La Carini scorta il Rismondo durante un'altra esercitazioni nelle acque di La Spezia.

11 novembre 1942

La Carini urta il motoveliero/vedetta foranea V 208 Araldo nel porto di Genova, danneggiandolo.

Lo stesso giorno la torpediniera salpa da La Spezia scortando la nave ausiliaria tedesca Bengasi, diretta a Cagliari, ma alle 16.06 il sommergibile britannico Turbulent (capitano di fregata John Wallace Linton) avvista il Bengasi – identificato come un mercantile di 4000 tsl a pieno carico – in avvicinamento da nord, una decina di miglia a sud di Capo Ferrato.
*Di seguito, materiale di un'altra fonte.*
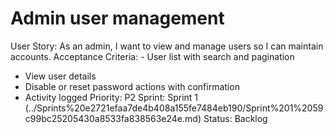 # Admin user management

User Story: As an admin, I want to view and manage users so I can maintain accounts.
Acceptance Criteria: - User list with search and pagination
- View user details
- Disable or reset password actions with confirmation
- Activity logged
Priority: P2
Sprint: Sprint 1 (../Sprints%20e2721efaa7de4b408a155fe7484eb190/Sprint%201%2059c99bc25205430a8533fa838563e24e.md)
Status: Backlog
Il Turbulent manovra per attaccare, ed alle 16.27, in posizione 39°10' N e 09°39' E (ad est dell'isoletta di Serpentara), lancia due siluri a ore dodici, da 1100 metri di distanza; una delle armi colpisce il Bengasi, che affonda una trentina di miglia ad est di Cagliari ed 8-10 miglia a nord-nord-est di Capo Carbonara (l'equipaggio del Turbulent avverte i rumori della nave in affondamento nove minuti dopo il siluramento). (Altra fonte indica l'affondamento come avvenuto a nord di Capo Ferrato e 32 miglia a sud di Cagliari).

Solo dopo aver lanciato Linton si avvede della presenza della Carini circa 2700 metri a poppavia del Bengasi: la torpediniera contrattacca con il lancio di alcune bombe di profondità, che però esplodono molto lontane dal Turbulent, dopo di che abbandona la caccia per provvedere al salvataggio dei naufraghi. Del Bengasi vengono tratti in salvo 78 naufraghi tra cui cinque feriti, le vittime sono tre.

Un’altra immagine della Carini nel 1942 (Navypedia)

30 novembre 1942

Nel pomeriggio la Carini (tenente di vascello Antonio Pucci, caposcorta), il posamine Crotone ed il cacciasommergibili ausiliario AS 121 Regina Elena salpano da Livorno per scortare a Bastia un convoglio formato dai piroscafetti Tabarca, Principessa Mafalda e Capitano Sauro e dal ben più grande Città di Trieste, aventi a bordo circa 1500 soldati diretti in Corsica, occupata poche settimane prima.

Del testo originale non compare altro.